▶ _Task instructions_: Return every line from the listing where the word "招保万金" occurs.

▶ _Records for this task_:
= = = =

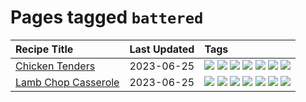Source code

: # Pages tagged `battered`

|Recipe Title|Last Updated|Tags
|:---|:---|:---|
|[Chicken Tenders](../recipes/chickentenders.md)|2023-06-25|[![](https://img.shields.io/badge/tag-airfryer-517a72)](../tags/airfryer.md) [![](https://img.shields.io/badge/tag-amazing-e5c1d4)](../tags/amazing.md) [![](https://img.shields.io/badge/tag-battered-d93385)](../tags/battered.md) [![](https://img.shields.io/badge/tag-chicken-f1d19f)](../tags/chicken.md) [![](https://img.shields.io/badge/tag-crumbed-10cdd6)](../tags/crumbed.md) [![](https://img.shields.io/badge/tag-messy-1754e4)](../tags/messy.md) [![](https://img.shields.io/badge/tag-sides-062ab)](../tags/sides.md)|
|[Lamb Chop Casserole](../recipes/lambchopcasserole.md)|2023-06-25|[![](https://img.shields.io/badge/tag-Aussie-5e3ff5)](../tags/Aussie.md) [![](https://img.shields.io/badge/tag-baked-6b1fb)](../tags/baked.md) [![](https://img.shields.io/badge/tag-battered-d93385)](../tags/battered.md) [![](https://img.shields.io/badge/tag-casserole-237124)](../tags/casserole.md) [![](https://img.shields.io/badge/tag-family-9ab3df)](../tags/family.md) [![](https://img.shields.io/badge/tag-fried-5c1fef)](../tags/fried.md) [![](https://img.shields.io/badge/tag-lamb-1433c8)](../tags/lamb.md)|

= = = =

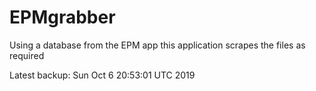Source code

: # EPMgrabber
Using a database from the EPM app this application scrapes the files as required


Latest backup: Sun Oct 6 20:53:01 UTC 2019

= = = =

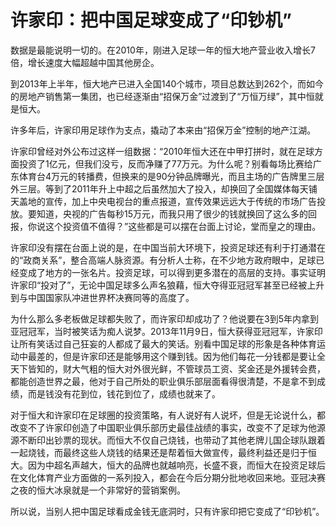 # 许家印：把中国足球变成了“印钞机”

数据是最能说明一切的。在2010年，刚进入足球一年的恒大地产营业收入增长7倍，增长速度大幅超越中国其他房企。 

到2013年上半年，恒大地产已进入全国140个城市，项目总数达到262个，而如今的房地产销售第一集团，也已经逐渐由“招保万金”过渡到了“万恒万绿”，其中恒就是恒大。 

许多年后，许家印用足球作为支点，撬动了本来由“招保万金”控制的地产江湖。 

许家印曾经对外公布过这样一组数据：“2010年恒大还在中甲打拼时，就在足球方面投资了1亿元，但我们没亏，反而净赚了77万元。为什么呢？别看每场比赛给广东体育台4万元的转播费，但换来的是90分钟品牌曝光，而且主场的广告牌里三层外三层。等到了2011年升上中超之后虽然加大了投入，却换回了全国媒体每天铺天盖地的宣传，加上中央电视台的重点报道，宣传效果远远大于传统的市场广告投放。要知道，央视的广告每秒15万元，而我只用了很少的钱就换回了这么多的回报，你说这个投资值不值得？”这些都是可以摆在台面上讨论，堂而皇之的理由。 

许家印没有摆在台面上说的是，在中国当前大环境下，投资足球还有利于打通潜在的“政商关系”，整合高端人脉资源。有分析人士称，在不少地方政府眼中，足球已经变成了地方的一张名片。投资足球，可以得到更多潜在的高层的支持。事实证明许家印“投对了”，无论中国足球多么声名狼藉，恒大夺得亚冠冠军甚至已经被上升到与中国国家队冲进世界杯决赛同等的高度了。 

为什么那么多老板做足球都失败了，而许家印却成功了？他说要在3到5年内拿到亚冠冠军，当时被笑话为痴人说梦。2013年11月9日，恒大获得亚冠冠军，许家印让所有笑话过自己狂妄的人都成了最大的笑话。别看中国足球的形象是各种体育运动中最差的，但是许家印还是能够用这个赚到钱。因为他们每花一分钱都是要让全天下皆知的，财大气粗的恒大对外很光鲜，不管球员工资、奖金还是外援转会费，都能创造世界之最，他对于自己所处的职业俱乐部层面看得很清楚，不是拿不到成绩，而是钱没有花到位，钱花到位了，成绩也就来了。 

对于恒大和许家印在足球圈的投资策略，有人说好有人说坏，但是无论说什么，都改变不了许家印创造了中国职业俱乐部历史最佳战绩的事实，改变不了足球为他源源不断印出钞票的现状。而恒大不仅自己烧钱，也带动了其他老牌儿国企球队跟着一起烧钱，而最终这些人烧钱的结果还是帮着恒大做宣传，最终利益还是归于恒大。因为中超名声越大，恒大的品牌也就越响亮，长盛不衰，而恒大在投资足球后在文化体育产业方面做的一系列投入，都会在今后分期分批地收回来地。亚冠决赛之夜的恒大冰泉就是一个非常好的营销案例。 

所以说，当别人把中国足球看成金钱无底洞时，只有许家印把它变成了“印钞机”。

= = = =

▶ _Final answer_:
到2013年上半年，恒大地产已进入全国140个城市，项目总数达到262个，而如今的房地产销售第一集团，也已经逐渐由“招保万金”过渡到了“万恒万绿”，其中恒就是恒大。 
许多年后，许家印用足球作为支点，撬动了本来由“招保万金”控制的地产江湖。 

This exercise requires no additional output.